Zurich Insurance PLC v Niramax Group Limited, Court of Appeal
Summary
The Court of Appeal has clarified the position regarding inducement in cases of non-disclosure in contracts pre-dating the Insurance Act 2015. See our Commentary below for a discussion of the current position.
It has held that in cases of non-disclosure, it is not enough for an insurer to establish that "less onerous" terms would have been imposed "but for" the non-disclosure; instead, an insurer has to show that the non-disclosure was an "efficient cause" of the difference in terms.
Factual Background
In December 2015, waste collection and recycling company Niramax Group Limited suffered a fire at its main premises in Hartlepool. The fire destroyed various items of mobile plant and a fixed shredding machine. The mobile plant was insured by Zurich under a mobile plant insurance policy renewed on 14 December 2014 (the Policy). The risk was underwritten by a junior employee at Zurich, who applied a "commoditised and streamlined" process when calculating the premium, and made errors when entering data for the process. The fixed shredding machine was insured with Zurich under an extension to the Policy added on 5 September 2015.
Niramax also had property insurance with a separate insurer, Millennium Insurance (the Millennium property cover). Millennium had imposed a number of risk requirements, which Niramax had failed to meet. By October 2014, Millennium imposed special terms on the Millennium property cover requiring Niramax to self-insure 35% of the value of any loss and to bear the first £250,000 of any loss. At the time of renewal of the Policy, in December 2014, the outstanding risk requirements had been met, but the special terms to the Millennium property cover remained in place.

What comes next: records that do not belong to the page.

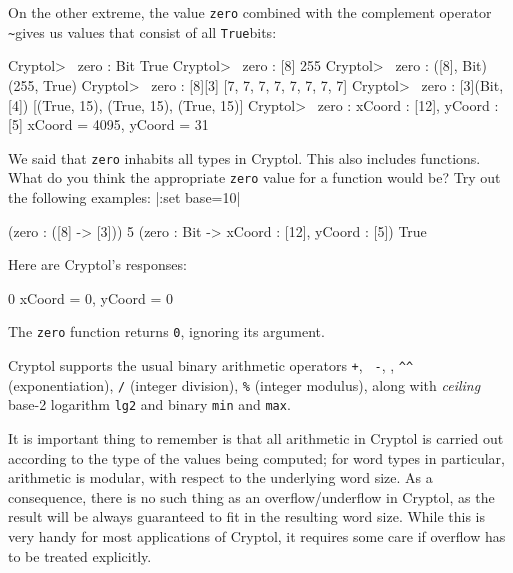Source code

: \noindent On the other extreme, the value {\tt zero} combined with the
complement operator {\tt \Verb|~|}\indComplement gives us values that
consist of all {\tt True}\indTrue bits:
\begin{replPrompt}
  Cryptol> ~zero : Bit
  True
  Cryptol> ~zero : [8]
  255
  Cryptol> ~zero : ([8], Bit)
  (255, True)
  Cryptol> ~zero : [8][3]
  [7, 7, 7, 7, 7, 7, 7, 7]
  Cryptol> ~zero : [3](Bit, [4])
  [(True, 15), (True, 15), (True, 15)]
  Cryptol> ~zero : {xCoord : [12], yCoord : [5]}
  {xCoord = 4095, yCoord = 31}
\end{replPrompt}

\restartrepl
\begin{Exercise}\label{ex:zero:0}
  We said that {\tt zero} inhabits all types in Cryptol. This also
  includes functions. What do you think the appropriate {\tt zero}
  value for a function would be?  Try out the following examples:
\hidereplin|:set base=10|
\begin{replinVerb}
   (zero : ([8] -> [3])) 5
   (zero : Bit -> {xCoord : [12], yCoord : [5]}) True
\end{replinVerb}
\end{Exercise}
\begin{Answer}
Here are Cryptol's responses:\indZero
\begin{reploutVerb}
  0
  {xCoord = 0, yCoord = 0}
\end{reploutVerb}
The {\tt zero} function returns {\tt 0}, ignoring its argument.
\end{Answer}


Cryptol supports the usual binary arithmetic operators {\tt +}, {\tt
  -}, {\tt *}, {\tt \Verb|^^|} (exponentiation), {\tt /} (integer
division), {\tt \%} (integer modulus), along with \emph{ceiling}
base-2 logarithm {\tt lg2} and binary {\tt min} and {\tt max}.

It is important thing to remember is that all arithmetic in Cryptol is
carried out according to the type of the values being computed;
for word types in particular, arithmetic is modular,\indModular
with respect to the underlying word size.  As a
consequence, there is no such thing as an overflow/underflow in
Cryptol, as the result will be always guaranteed to fit in the
resulting word size.  While this is very handy for most applications of
Cryptol, it requires some care if overflow has to be treated
explicitly.\indOverflow\indUnderflow\indPlus\indMinus\indTimes\indDiv\indMod\indLg\indMin\indMax\indExponentiate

When Niramax sought to make a claim under the Policy, Zurich declined the claim on the basis that there had been a non-disclosure of material facts. By the time Niramax's claim was brought to trial, the main allegation of non-disclosure related to Niramax's failure to comply with the risk requirements attached to the Millennium property cover.
Comment
This case relates to a contract pre-dating the Insurance Act 2015. Would the same approach would be taken for insurance contracts covered by the Act?
Under the Insurance Act 2015, policyholders have an obligation to "make to the insurer a fair presentation of the risk" (s.3(1)).
In respect of breaches of this duty, the Insurance Act 2015, provides that "The insurer has a remedy against the insured for a breach of the duty of fair presentation only if the insurer shows that, but for the breach, the insurer - (a) would not have entered into the contract of insurance at all, or (b) would have done so on different terms" (s.8(1), emphasis added).
At first glance, it appears that under the new statutory regime, the "but for" test may be enough for insurers to claim a remedy for breach of disclosure duties.
This suggests that remedies for breaches of duties of disclosure in insurance contracts pre- and post-dating the Insurance Act 2015 might be subject to different rules regarding causation.
However, the stated principle behind the finding in this case was that "if a non-disclosure has not had any influential effect on the mind of the insurer, in the sense that if disclosed it would not have played any part in his underwriting judgment, there is no connection at all between the wrongdoing of the assured and the terms on which the insurance is written by the insurer. It is difficult to see any justification for affording the insurer a windfall remedy in such circumstances."
It seems likely that the Courts would wish to apply this principle equally in cases of insurance contracts to which the Insurance Act 2015 applies. It will be interesting to see the approach that the Courts will take to this provision in due course.